Day 9 (July 19): Melody Gardot/Lady Linn & Her Magnificent Seven
Belgium's Lady Linn applies a subtle modernization of the classic big band swing sound, performing in the current pop star manner. This ex-rock and hip hop singer is backed by her Magnificent Seven, who feature more low end action, as Marc De Maeseneer belches on baritone saxophone. The (original) repertoire has a mainstream orientation that must surely provide opportunities for appearances on light entertainment television shows, helped along by Linn's outgoing approach with the crowd. Nevertheless, the songs can still be appreciated by the average jazz swinger, making the band's stance quite usefully malleable.
Melody Gardot wafts around the festival site prior to her return performance (the US singer played at last year's Gentfest). She's garbed in summery beige, but don't fear, because her film noir nocturnal wear is traditionally in place by the time she hits the stage. Gardot has the advantage of combining aloof mystery with affable casualness, the former taking place during each song, the latter opening up when she tells in- between stories to the audience.

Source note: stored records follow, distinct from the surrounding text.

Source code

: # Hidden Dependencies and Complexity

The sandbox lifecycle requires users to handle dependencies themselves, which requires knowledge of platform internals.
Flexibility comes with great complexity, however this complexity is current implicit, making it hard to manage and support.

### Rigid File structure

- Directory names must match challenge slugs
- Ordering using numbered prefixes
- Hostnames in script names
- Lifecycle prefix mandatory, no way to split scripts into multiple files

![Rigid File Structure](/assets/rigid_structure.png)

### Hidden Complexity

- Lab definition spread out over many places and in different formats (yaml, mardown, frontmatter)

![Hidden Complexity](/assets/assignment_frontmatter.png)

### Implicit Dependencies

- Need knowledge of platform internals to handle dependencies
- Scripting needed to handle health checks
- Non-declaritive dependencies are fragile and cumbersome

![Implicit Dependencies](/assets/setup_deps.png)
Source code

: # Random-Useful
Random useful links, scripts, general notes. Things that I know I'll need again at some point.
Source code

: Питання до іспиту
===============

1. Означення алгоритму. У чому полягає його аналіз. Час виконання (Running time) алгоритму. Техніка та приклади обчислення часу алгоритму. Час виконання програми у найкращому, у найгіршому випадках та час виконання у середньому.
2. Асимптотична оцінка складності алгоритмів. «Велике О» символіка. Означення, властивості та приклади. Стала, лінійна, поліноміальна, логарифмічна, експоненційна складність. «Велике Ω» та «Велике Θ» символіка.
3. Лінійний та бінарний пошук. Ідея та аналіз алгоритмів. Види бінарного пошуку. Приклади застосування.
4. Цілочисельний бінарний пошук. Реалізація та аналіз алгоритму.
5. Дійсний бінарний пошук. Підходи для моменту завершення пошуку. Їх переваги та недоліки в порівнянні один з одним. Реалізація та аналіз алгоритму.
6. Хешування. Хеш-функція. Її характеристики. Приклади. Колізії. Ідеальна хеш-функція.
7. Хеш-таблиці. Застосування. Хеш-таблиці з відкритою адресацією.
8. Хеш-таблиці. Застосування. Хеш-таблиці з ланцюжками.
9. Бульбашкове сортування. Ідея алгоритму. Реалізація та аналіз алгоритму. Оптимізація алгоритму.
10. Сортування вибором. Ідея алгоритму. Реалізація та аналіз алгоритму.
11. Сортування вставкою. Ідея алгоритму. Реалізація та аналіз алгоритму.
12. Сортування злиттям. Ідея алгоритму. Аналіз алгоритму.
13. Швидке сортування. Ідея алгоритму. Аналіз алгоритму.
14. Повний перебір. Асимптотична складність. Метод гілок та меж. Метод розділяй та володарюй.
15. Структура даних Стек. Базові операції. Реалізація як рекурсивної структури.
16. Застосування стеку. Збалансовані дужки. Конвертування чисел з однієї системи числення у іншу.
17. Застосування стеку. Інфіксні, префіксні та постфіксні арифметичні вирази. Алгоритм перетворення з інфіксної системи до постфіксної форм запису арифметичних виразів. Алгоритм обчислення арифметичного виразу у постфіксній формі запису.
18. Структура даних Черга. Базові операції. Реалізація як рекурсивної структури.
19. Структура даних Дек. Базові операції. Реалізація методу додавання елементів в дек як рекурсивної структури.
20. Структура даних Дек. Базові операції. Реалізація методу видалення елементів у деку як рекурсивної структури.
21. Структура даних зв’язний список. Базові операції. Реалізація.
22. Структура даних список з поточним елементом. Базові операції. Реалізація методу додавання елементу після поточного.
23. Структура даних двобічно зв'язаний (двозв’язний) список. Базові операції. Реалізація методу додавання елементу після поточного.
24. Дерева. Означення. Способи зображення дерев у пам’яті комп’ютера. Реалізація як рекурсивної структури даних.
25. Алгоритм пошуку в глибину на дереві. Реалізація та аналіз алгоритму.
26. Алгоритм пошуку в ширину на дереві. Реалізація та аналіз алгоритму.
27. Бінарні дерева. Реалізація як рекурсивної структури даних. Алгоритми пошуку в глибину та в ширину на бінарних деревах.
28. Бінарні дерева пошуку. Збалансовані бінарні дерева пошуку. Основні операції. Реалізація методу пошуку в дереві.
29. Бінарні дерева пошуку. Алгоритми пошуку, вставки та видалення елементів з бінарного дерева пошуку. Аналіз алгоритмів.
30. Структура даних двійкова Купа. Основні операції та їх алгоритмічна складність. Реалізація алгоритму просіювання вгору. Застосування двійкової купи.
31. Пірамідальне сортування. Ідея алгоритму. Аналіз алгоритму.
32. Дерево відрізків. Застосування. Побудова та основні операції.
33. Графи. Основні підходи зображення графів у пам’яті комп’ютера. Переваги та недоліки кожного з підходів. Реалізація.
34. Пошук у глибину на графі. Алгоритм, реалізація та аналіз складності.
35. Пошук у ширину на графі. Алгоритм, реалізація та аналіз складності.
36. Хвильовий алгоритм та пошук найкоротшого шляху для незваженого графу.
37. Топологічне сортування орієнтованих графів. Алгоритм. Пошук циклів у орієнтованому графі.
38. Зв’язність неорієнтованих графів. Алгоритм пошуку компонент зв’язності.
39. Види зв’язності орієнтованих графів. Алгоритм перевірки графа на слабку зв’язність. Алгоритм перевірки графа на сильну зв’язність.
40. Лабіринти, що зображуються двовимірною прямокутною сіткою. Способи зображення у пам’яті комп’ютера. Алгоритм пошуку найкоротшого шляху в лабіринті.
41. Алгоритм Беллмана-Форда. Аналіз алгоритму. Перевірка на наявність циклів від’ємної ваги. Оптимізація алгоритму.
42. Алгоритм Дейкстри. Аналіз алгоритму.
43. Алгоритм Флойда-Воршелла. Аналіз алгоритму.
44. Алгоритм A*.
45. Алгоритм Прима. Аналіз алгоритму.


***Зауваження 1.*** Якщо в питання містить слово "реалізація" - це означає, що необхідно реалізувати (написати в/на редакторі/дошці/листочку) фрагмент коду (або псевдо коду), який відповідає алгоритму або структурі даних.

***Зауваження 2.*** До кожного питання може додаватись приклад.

Moving from guitar to piano, she's superbly controlled, but also gives over what feels like spontaneous space to her band, having the skill to make old chestnuts like Ellington-Tizol's "Caravan" and Harold Arlen's "Over The Rainbow" sound quite untrodden.
Meanwhile, down by the river, the Pole Pole stage is presenting a spuming Jamaican reggae double bill of U- Roy and Pablo Moses, the crowd so crammed that any residual movement is virtually impossible, let alone anything that approaches dancing. It's a great way to climax the delights of a lengthy, star-packed jazz festival, and for the local residents, this is just the beginning of their ten-day street celebrations.